[Stored entries]
○ ○ ○ ○ ○ ○ ○

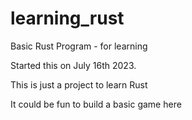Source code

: # learning_rust
Basic Rust Program - for learning

Started this on July 16th 2023.

This is just a project to learn Rust

It could be fun to build a basic game here
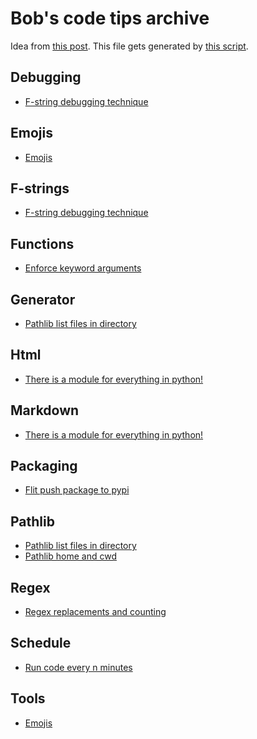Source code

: # Bob's code tips archive

Idea from [this post](https://www.edwinwenink.xyz/posts/42-vim_notetaking/).
This file gets generated by [this script](index.py).

## Debugging

- [F-string debugging technique](notes/20220904165337.md)


## Emojis

- [Emojis](notes/20220905131245.md)


## F-strings

- [F-string debugging technique](notes/20220904165337.md)


## Functions

- [Enforce keyword arguments](notes/20220905101227.md)


## Generator

- [Pathlib list files in directory](notes/20220904164101.md)


## Html

- [There is a module for everything in python!](notes/20220904164714.md)


## Markdown

- [There is a module for everything in python!](notes/20220904164714.md)


## Packaging

- [Flit push package to pypi](notes/20220905120042.md)


## Pathlib

- [Pathlib list files in directory](notes/20220904164101.md)
- [Pathlib home and cwd](notes/20220904163710.md)


## Regex

- [Regex replacements and counting](notes/20220904170128.md)


## Schedule

- [Run code every n minutes](notes/20220904170240.md)


## Tools

- [Emojis](notes/20220905131245.md)


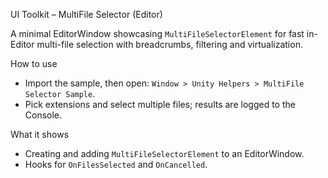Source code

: UI Toolkit – MultiFile Selector (Editor)

A minimal EditorWindow showcasing `MultiFileSelectorElement` for fast in-Editor multi-file selection with breadcrumbs, filtering and virtualization.

How to use

- Import the sample, then open: `Window > Unity Helpers > MultiFile Selector Sample`.
- Pick extensions and select multiple files; results are logged to the Console.

What it shows

- Creating and adding `MultiFileSelectorElement` to an EditorWindow.
- Hooks for `OnFilesSelected` and `OnCancelled`.
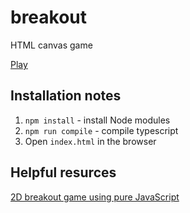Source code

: # breakout
HTML canvas game

[Play](https://taras-d.github.io/demo/breakout)

## Installation notes
1. `npm install` - install Node modules
2. `npm run compile` - compile typescript
3. Open `index.html` in the browser

## Helpful resurces
[2D breakout game using pure JavaScript](https://developer.mozilla.org/en-US/docs/Games/Tutorials/2D_Breakout_game_pure_JavaScript)
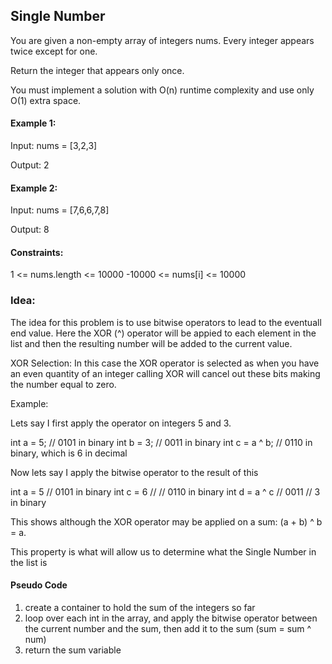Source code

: ## Single Number
You are given a non-empty array of integers nums. Every integer appears twice except for one.

Return the integer that appears only once.

You must implement a solution with O(n) runtime complexity and use only O(1) extra space.

#### Example 1:

Input: nums = [3,2,3]

Output: 2

#### Example 2:

Input: nums = [7,6,6,7,8]

Output: 8


#### Constraints:

1 <= nums.length <= 10000
-10000 <= nums[i] <= 10000

### Idea:
The idea for this problem is to use bitwise operators to lead to the eventuall end value. Here the XOR (^) operator will be appied to each element in the list and then the resulting number will be added to the current value. 

XOR Selection:
In this case the XOR operator is selected as when you have an even quantity of an integer calling XOR will cancel out these bits making the number equal to zero.

Example:

Lets say I first apply the operator on integers 5 and 3.

int a = 5;  // 0101 in binary
int b = 3;  // 0011 in binary
int c = a ^ b;  // 0110 in binary, which is 6 in decimal

Now lets say I apply the bitwise operator to the result of this

int a = 5 // 0101 in binary
int c = 6 // // 0110 in binary
int d = a ^ c // 0011 // 3 in binary

This shows although the XOR operator may be applied on a sum:
(a + b) ^ b = a. 

This property is what will allow us to determine what the Single Number in the list is

#### Pseudo Code

1. create a container to hold the sum of the integers so far
2. loop over each int in the array, and apply the bitwise operator between the current number and the sum, then add it to the sum (sum = sum ^ num)
3. return the sum variable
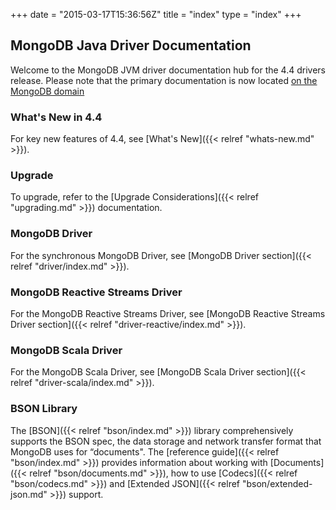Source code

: +++
date = "2015-03-17T15:36:56Z"
title = "index"
type = "index"
+++

## MongoDB Java Driver Documentation

Welcome to the MongoDB JVM driver documentation hub for the 4.4 drivers release. Please note that the primary documentation is now located [on the MongoDB domain](https://docs.mongodb.com/drivers/java/sync/current/)

### What's New in 4.4

For key new features of 4.4, see [What's New]({{< relref "whats-new.md" >}}).

### Upgrade

To upgrade, refer to the [Upgrade Considerations]({{< relref "upgrading.md" >}}) documentation.

### MongoDB Driver

For the synchronous MongoDB Driver, see [MongoDB Driver section]({{< relref "driver/index.md" >}}).

### MongoDB Reactive Streams Driver

For the MongoDB Reactive Streams Driver, see [MongoDB Reactive Streams Driver section]({{< relref "driver-reactive/index.md" >}}).

### MongoDB Scala Driver

For the MongoDB Scala Driver, see [MongoDB Scala Driver section]({{< relref "driver-scala/index.md" >}}).

### BSON Library

The [BSON]({{< relref "bson/index.md" >}}) library comprehensively supports the BSON spec, the data storage and network transfer format that MongoDB uses for
“documents".  The [reference guide]({{< relref "bson/index.md" >}}) provides information about working with [Documents]({{< relref "bson/documents.md" >}}),
how to use [Codecs]({{< relref "bson/codecs.md" >}}) and [Extended JSON]({{< relref "bson/extended-json.md" >}}) support.
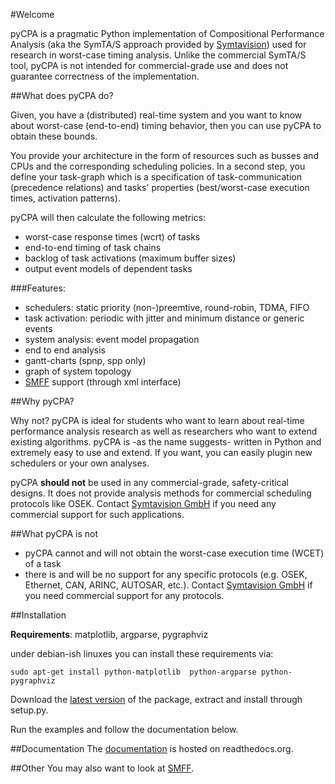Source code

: #Welcome

pyCPA is a pragmatic Python implementation of Compositional Performance Analysis (aka the SymTA/S approach provided by [Symtavision](http://www.symtavision.com)) used for research in worst-case timing analysis. Unlike the commercial SymTA/S tool, pyCPA is not intended for commercial-grade use and does not guarantee correctness of the implementation.


##What does pyCPA do?

Given, you have a (distributed) real-time system and you want to know about worst-case (end-to-end) timing behavior, then you can use pyCPA to obtain these bounds.

You provide your architecture in the form of resources such as busses and CPUs and the corresponding scheduling policies. In a second step, you define your task-graph which is a specification of task-communication (precedence relations) and tasks' properties (best/worst-case execution times, activation patterns).

pyCPA will then calculate the following metrics:

   * worst-case response times (wcrt) of tasks
   * end-to-end timing of task chains
   * backlog of task activations (maximum buffer sizes)
   * output event models of dependent tasks


###Features:

   * schedulers: static priority (non-)preemtive, round-robin, TDMA, FIFO
   * task activation: periodic with jitter and minimum distance or generic events
   * system analysis: event model propagation
   * end to end analysis
   * gantt-charts (spnp, spp only)
   * graph of system topology
   * [SMFF](http://smff.sourceforge.net/) support (through xml interface)


##Why pyCPA?

Why not?
pyCPA is ideal for students who want to learn about real-time performance analysis research as well as researchers who want to extend existing algorithms.
pyCPA is -as the name suggests- written in Python and extremely easy to use and extend. If you want, you can easily plugin new schedulers or your own analyses.

pyCPA __should not__ be used in any commercial-grade, safety-critical designs. It does not provide analysis methods for commercial scheduling protocols like OSEK. Contact [Symtavision GmbH](http://www.symtavision.com) if you need any commercial support for such applications.


##What pyCPA is not

  * pyCPA cannot and will not obtain the worst-case execution time (WCET) of a task
  * there is and will be no support for any specific protocols (e.g. OSEK, Ethernet, CAN, ARINC, AUTOSAR, etc.). Contact [Symtavision GmbH](http://www.symtavision.com) if you need commercial support for any protocols.


##Installation

__Requirements__: matplotlib, argparse, pygraphviz

under debian-ish linuxes you can install these requirements via:

    sudo apt-get install python-matplotlib  python-argparse python-pygraphviz

Download the [latest version](https://bitbucket.org/pycpa/pycpa) of the package, extract and install through setup.py.

Run the examples and follow the documentation below.

##Documentation
The [documentation](http://readthedocs.org/docs/pycpa/en/latest/) is hosted on readthedocs.org.

##Other
You may also want to look at [SMFF](http://smff.sourceforge.net/).
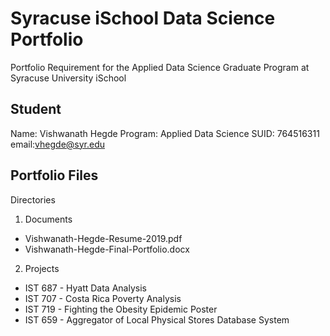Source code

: # Syracuse iSchool Data Science Portfolio
Portfolio Requirement for the Applied Data Science Graduate Program at Syracuse University iSchool

## Student
Name: Vishwanath Hegde
Program: Applied Data Science
SUID: 764516311
email:vhegde@syr.edu


## Portfolio Files
Directories
1) Documents
  * Vishwanath-Hegde-Resume-2019.pdf
  * Vishwanath-Hegde-Final-Portfolio.docx
  
2) Projects
  * IST 687 - Hyatt Data Analysis
  * IST 707 - Costa Rica Poverty Analysis
  * IST 719 - Fighting the Obesity Epidemic Poster
  * IST 659 - Aggregator of Local Physical Stores Database System
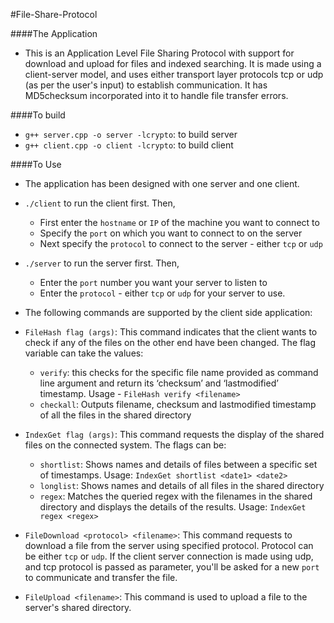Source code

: #File-Share-Protocol

####The Application
- This is an Application Level File Sharing Protocol with support for download and upload for files and indexed searching. It is made using a client-server model, and uses either transport layer protocols tcp or udp (as per the user's input) to establish communication. It has MD5checksum incorporated into it to handle file transfer errors.

####To build
- `g++ server.cpp -o server -lcrypto`: to build server
- `g++ client.cpp -o client -lcrypto`: to build client

####To Use
- The application has been designed with one server and one client.
- `./client` to run the client first. Then,
  - First enter the `hostname` or `IP` of the machine you want to connect to
  - Specify the `port` on which you want to connect to on the server
  - Next specify the `protocol` to connect to the server - either `tcp` or `udp`

- `./server` to run the server first. Then,
  - Enter the `port` number you want your server to listen to
  - Enter the `protocol` - either `tcp` or `udp` for your server to use.

- The following commands are supported by the client side application:
- `FileHash flag (args)`: This command indicates that the client wants to check if any of the files on the other end have been changed. The flag variable can take the values:
  - `verify`: this checks for the specific file name provided as command line argument and return its ‘checksum’ and ‘lastmodified’ timestamp. Usage - `FileHash verify <filename>`
  - `checkall`: Outputs filename, checksum and lastmodified timestamp of all the files in the shared directory
- `IndexGet flag (args)`: This command requests the display of the shared files on the connected system. The flags can be:
  - `shortlist`: Shows names and details of files between a specific set of timestamps. Usage: `IndexGet shortlist <date1> <date2>`
  - `longlist`: Shows names and details of all files in the shared directory
  - `regex`: Matches the queried regex with the filenames in the shared directory and displays the details of the results. Usage: `IndexGet regex <regex>`
- `FileDownload <protocol> <filename>`: This command requests to download a file from the server using specified protocol. Protocol can be either `tcp` or `udp`. If the client server connection is made using udp, and tcp protocol is passed as parameter, you'll be asked for a new `port` to communicate and transfer the file.
- `FileUpload <filename>`: This command is used to upload a file to the server's shared directory.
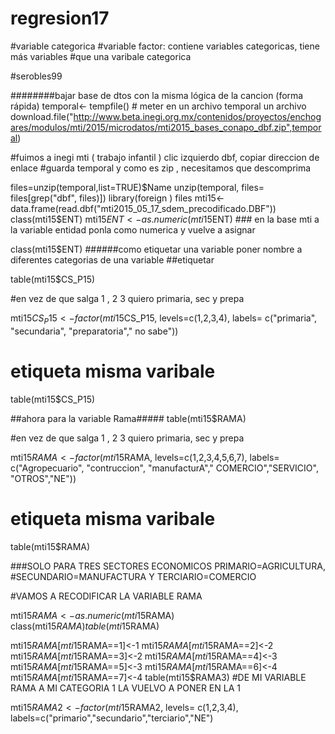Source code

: # regresion17
#variable categorica
#variable factor: contiene variables categoricas, tiene más variables 
#que una varibale categorica

#serobles99

########bajar base de dtos con la misma lógica de la cancion (forma rápida)
temporal<- tempfile()   # meter en un archivo temporal un archivo
download.file("http://www.beta.inegi.org.mx/contenidos/proyectos/enchogares/modulos/mti/2015/microdatos/mti2015_bases_conapo_dbf.zip",temporal)

#fuimos a inegi mti ( trabajo infantil ) clic izquierdo dbf, copiar direccion de enlace
#guarda temporal y como es zip , necesitamos que descomprima

files=unzip(temporal,list=TRUE)$Name
unzip(temporal, files= files[grep("dbf", files)])
library(foreign )
files
mti15<- data.frame(read.dbf("mti2015_05_17_sdem_precodificado.DBF"))
class(mti15$ENT)
mti15$ENT<-as.numeric(mti15$ENT) ### en la base mti a la variable entidad ponla como numerica y vuelve a asignar

class(mti15$ENT)
######como etiquetar una variable poner nombre a diferentes categorias de una variable
##etiquetar

table(mti15$CS_P15)

#en vez de que salga 1 , 2 3 quiero primaria, sec y prepa

mti15$CS_P15<- factor(mti15$CS_P15, levels=c(1,2,3,4),  labels= c("primaria", "secundaria", "preparatoria"," no sabe"))
# etiqueta misma varibale

table(mti15$CS_P15)

##ahora para la variable Rama#####
table(mti15$RAMA)

#en vez de que salga 1 , 2 3 quiero primaria, sec y prepa

mti15$RAMA<- factor(mti15$RAMA, levels=c(1,2,3,4,5,6,7),  labels= c("Agropecuario", "contruccion", "manufacturA"," COMERCIO","SERVICIO", "OTROS","NE"))
# etiqueta misma varibale

table(mti15$RAMA)

###SOLO PARA TRES SECTORES ECONOMICOS PRIMARIO=AGRICULTURA, #SECUNDARIO=MANUFACTURA Y TERCIARIO=COMERCIO

#VAMOS A RECODIFICAR LA VARIABLE RAMA

mti15$RAMA<- as.numeric (mti15$RAMA)
class(mti15$RAMA)
table(mti15$RAMA)

mti15$RAMA[mti15$RAMA==1]<-1
mti15$RAMA[mti15$RAMA==2]<-2
mti15$RAMA[mti15$RAMA==3]<-2
mti15$RAMA[mti15$RAMA==4]<-3
mti15$RAMA[mti15$RAMA==5]<-3
mti15$RAMA[mti15$RAMA==6]<-4
mti15$RAMA[mti15$RAMA==7]<-4
table(mti15$RAMA3)
#DE MI VARIABLE RAMA A MI CATEGORIA 1 LA VUELVO A PONER EN LA 1

mti15$RAMA2<- factor(mti15$RAMA2, levels= c(1,2,3,4), labels=c("primario","secundario","terciario","NE")

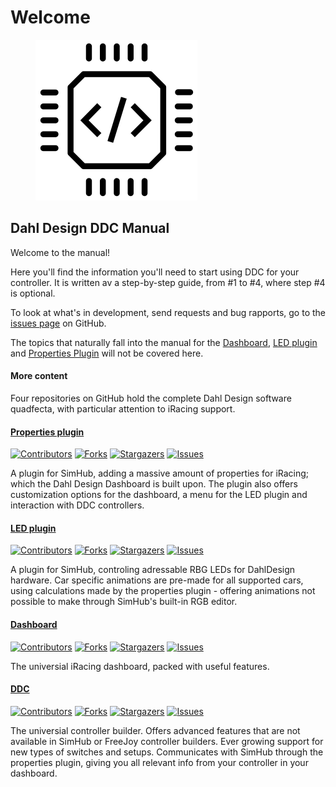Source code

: # Welcome

<figure><img src="../images/DDC.PNG" alt=""><figcaption></figcaption></figure>

## Dahl Design DDC Manual

Welcome to the manual!

Here you'll find the information you'll need to start using DDC for your controller. It is written av a step-by-step guide, from #1 to #4, where step #4 is optional. &#x20;

To look at what's in development, send requests and bug rapports, go to the[ issues page](https://github.com/andreasdahl1987/DahlDesignDDC/issues) on GitHub.&#x20;

The topics that naturally fall into the manual for the [Dashboard](https://github.com/andreasdahl1987/DahlDesignDash), [LED plugin](https://github.com/andreasdahl1987/DahlDesignLED) and [Properties Plugin](https://github.com/andreasdahl1987/DahlDesignProperties) will not be covered here.

#### More content

Four repositories on GitHub hold the complete Dahl Design software quadfecta, with particular attention to iRacing support.

#### [Properties plugin](https://github.com/andreasdahl1987/DahlDesignProperties)

[![Contributors](https://camo.githubusercontent.com/c474baaeaeabc5ee940b01a6fbbe5eaedd01dbda4e6eac8bee2b83e1b1b7f43d/68747470733a2f2f696d672e736869656c64732e696f2f6769746875622f636f6e7472696275746f72732f616e64726561736461686c313938372f4461686c44657369676e50726f706572746965732e7376673f7374796c653d666f722d7468652d6261646765)](https://github.com/andreasdahl1987/DahlDesignProperties/graphs/contributors) [![Forks](https://camo.githubusercontent.com/8f14b6263ed0b50b9847fdcd4614cfcadb796b89774883c84f19a1d0bb5a2d4c/68747470733a2f2f696d672e736869656c64732e696f2f6769746875622f666f726b732f616e64726561736461686c313938372f4461686c44657369676e50726f706572746965732e7376673f7374796c653d666f722d7468652d6261646765)](https://github.com/andreasdahl1987/DahlDesignProperties/network/members) [![Stargazers](https://camo.githubusercontent.com/fabb5c1c5b453de6c6fe3e043bcbb6b5f9fa3d8db8d9d0d2da6683e5b7b0c010/68747470733a2f2f696d672e736869656c64732e696f2f6769746875622f73746172732f616e64726561736461686c313938372f4461686c44657369676e50726f706572746965732e7376673f7374796c653d666f722d7468652d6261646765)](https://github.com/andreasdahl1987/DahlDesignProperties/stargazers) [![Issues](https://camo.githubusercontent.com/1811ba3dfec9bd7d3299667e1ced29649f5475c65d9bcea32e9ec07fca04b960/68747470733a2f2f696d672e736869656c64732e696f2f6769746875622f6973737565732f616e64726561736461686c313938372f4461686c44657369676e50726f706572746965732e7376673f7374796c653d666f722d7468652d6261646765)](https://github.com/andreasdahl1987/DahlDesignProperties/issues)

A plugin for SimHub, adding a massive amount of properties for iRacing; which the Dahl Design Dashboard is built upon. The plugin also offers customization options for the dashboard, a menu for the LED plugin and interaction with DDC controllers.

#### [LED plugin](https://github.com/andreasdahl1987/DahlDesignLED)

[![Contributors](https://camo.githubusercontent.com/420930a48c0585315932fbcc1f3c4aea57bc66abe89a424cf5e53c11a1793799/68747470733a2f2f696d672e736869656c64732e696f2f6769746875622f636f6e7472696275746f72732f616e64726561736461686c313938372f4461686c44657369676e4c45442e7376673f7374796c653d666f722d7468652d6261646765)](https://github.com/andreasdahl1987/DahlDesignLED/graphs/contributors) [![Forks](https://camo.githubusercontent.com/ec75b2ea6636adfe815829edb9188fd8e90130a80fc5c23d2481a83e607590bb/68747470733a2f2f696d672e736869656c64732e696f2f6769746875622f666f726b732f616e64726561736461686c313938372f4461686c44657369676e4c45442e7376673f7374796c653d666f722d7468652d6261646765)](https://github.com/andreasdahl1987/DahlDesignLED/network/members) [![Stargazers](https://camo.githubusercontent.com/2ab651a919cfbe52ddc4f930d60c366fe01c821be3b3fd7282357dae19c67432/68747470733a2f2f696d672e736869656c64732e696f2f6769746875622f73746172732f616e64726561736461686c313938372f4461686c44657369676e4c45442e7376673f7374796c653d666f722d7468652d6261646765)](https://github.com/andreasdahl1987/DahlDesignLED/stargazers) [![Issues](https://camo.githubusercontent.com/cc40ecbd203595e9fda91e5c6fd70b88be272b1c336180009782239e16247a04/68747470733a2f2f696d672e736869656c64732e696f2f6769746875622f6973737565732f616e64726561736461686c313938372f4461686c44657369676e4c45442e7376673f7374796c653d666f722d7468652d6261646765)](https://github.com/andreasdahl1987/DahlDesignLED/issues)

A plugin for SimHub, controling adressable RBG LEDs for DahlDesign hardware. Car specific animations are pre-made for all supported cars, using calculations made by the properties plugin - offering animations not possible to make through SimHub's built-in RGB editor.

#### [Dashboard](https://github.com/andreasdahl1987/DahlDesignDash)

[![Contributors](https://camo.githubusercontent.com/2220478c8342ae72f5b8cc135c2641577176f65755ec0613e05dfd04221c8d80/68747470733a2f2f696d672e736869656c64732e696f2f6769746875622f636f6e7472696275746f72732f616e64726561736461686c313938372f4461686c44657369676e446173682e7376673f7374796c653d666f722d7468652d6261646765)](https://github.com/andreasdahl1987/DahlDesignDash/graphs/contributors) [![Forks](https://camo.githubusercontent.com/4aa2dade22c78ddc371bb0a248582f486b2f25b9094c015874e1b37ba4544ee4/68747470733a2f2f696d672e736869656c64732e696f2f6769746875622f666f726b732f616e64726561736461686c313938372f4461686c44657369676e446173682e7376673f7374796c653d666f722d7468652d6261646765)](https://github.com/andreasdahl1987/DahlDesignDash/network/members) [![Stargazers](https://camo.githubusercontent.com/b8045d7a0855bdef20bf8b31826d8a015b7cbd63f9023bffb1d5800ed163e390/68747470733a2f2f696d672e736869656c64732e696f2f6769746875622f73746172732f616e64726561736461686c313938372f4461686c44657369676e446173682e7376673f7374796c653d666f722d7468652d6261646765)](https://github.com/andreasdahl1987/DahlDesignDash/stargazers) [![Issues](https://camo.githubusercontent.com/44de6ded68fdd52beac12c78e4ed4f6602ede3507ab2dbd0bc6b0287f049765a/68747470733a2f2f696d672e736869656c64732e696f2f6769746875622f6973737565732f616e64726561736461686c313938372f4461686c44657369676e446173682e7376673f7374796c653d666f722d7468652d6261646765)](https://github.com/andreasdahl1987/DahlDesignDash/issues)

The universial iRacing dashboard, packed with useful features.

#### [DDC](https://github.com/andreasdahl1987/DahlDesignDDC)

[![Contributors](https://camo.githubusercontent.com/7eeee102e4d72d34159e2f1d3f15e4b12bca4226744b9247c23ac8a64276368e/68747470733a2f2f696d672e736869656c64732e696f2f6769746875622f636f6e7472696275746f72732f616e64726561736461686c313938372f4461686c44657369676e4444432e7376673f7374796c653d666f722d7468652d6261646765)](https://github.com/andreasdahl1987/DahlDesignDDC/graphs/contributors) [![Forks](https://camo.githubusercontent.com/7e230a52bd4786b69eb366b9bf7f1b9eca65aa14cf15e9fbf3b1c6ab4f0d95e9/68747470733a2f2f696d672e736869656c64732e696f2f6769746875622f666f726b732f616e64726561736461686c313938372f4461686c44657369676e4444432e7376673f7374796c653d666f722d7468652d6261646765)](https://github.com/andreasdahl1987/DahlDesignDDC/network/members) [![Stargazers](https://camo.githubusercontent.com/bd6df48b8b7eebabc68f8f78310e09a323b49cdc3d6e6611a52392a7856ed600/68747470733a2f2f696d672e736869656c64732e696f2f6769746875622f73746172732f616e64726561736461686c313938372f4461686c44657369676e4444432e7376673f7374796c653d666f722d7468652d6261646765)](https://github.com/andreasdahl1987/DahlDesignDDC/stargazers) [![Issues](https://camo.githubusercontent.com/fa6d4e37191d01a0715051893e3edfc4df4cc9a490b370af712ededcb5cbcd1a/68747470733a2f2f696d672e736869656c64732e696f2f6769746875622f6973737565732f616e64726561736461686c313938372f4461686c44657369676e4444432e7376673f7374796c653d666f722d7468652d6261646765)](https://github.com/andreasdahl1987/DahlDesignDDC/issues)

The universial controller builder. Offers advanced features that are not available in SimHub or FreeJoy controller builders. Ever growing support for new types of switches and setups. Communicates with SimHub through the properties plugin, giving you all relevant info from your controller in your dashboard.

○ ○ ○ ○ ○ ○ ○

--- Exercise ---
In the records above, find the line with "#DE MI VARIABLE". Print exactly from there through the line with "Welcome to the manual!", minus the pictures.

--- Worked solution ---
#DE MI VARIABLE RAMA A MI CATEGORIA 1 LA VUELVO A PONER EN LA 1

mti15$RAMA2<- factor(mti15$RAMA2, levels= c(1,2,3,4), labels=c("primario","secundario","terciario","NE")

Source code

: # Welcome

<figure><img src="../images/DDC.PNG" alt=""><figcaption></figcaption></figure>

## Dahl Design DDC Manual

Welcome to the manual!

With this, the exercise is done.